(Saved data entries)
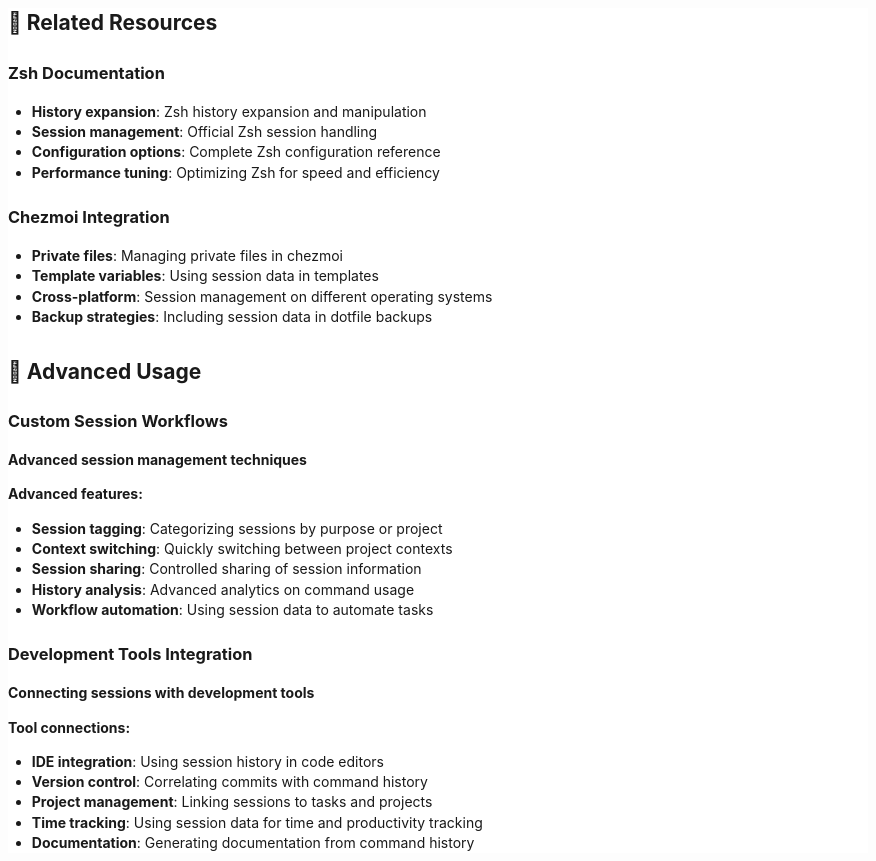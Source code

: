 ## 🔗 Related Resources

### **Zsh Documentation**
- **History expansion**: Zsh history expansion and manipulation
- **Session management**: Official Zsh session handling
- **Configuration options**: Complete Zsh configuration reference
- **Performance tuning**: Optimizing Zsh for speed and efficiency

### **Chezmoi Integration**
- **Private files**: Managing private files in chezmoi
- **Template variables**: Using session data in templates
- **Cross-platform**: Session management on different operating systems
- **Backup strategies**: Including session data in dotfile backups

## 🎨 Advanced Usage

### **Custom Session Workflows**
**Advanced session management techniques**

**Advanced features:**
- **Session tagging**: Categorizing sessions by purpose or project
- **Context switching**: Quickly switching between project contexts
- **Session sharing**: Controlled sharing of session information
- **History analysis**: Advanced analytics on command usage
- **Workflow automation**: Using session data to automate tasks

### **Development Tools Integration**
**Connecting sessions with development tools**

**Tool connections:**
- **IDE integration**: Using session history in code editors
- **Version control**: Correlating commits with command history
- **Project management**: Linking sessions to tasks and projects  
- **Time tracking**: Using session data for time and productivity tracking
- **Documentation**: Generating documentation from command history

EXERCISE DESCRIPTION: Locate and copy each line in the data above that includes the word "Using".

ANSWER SECTION:
- **Template variables**: Using session data in templates
- **Workflow automation**: Using session data to automate tasks
- **IDE integration**: Using session history in code editors
- **Time tracking**: Using session data for time and productivity tracking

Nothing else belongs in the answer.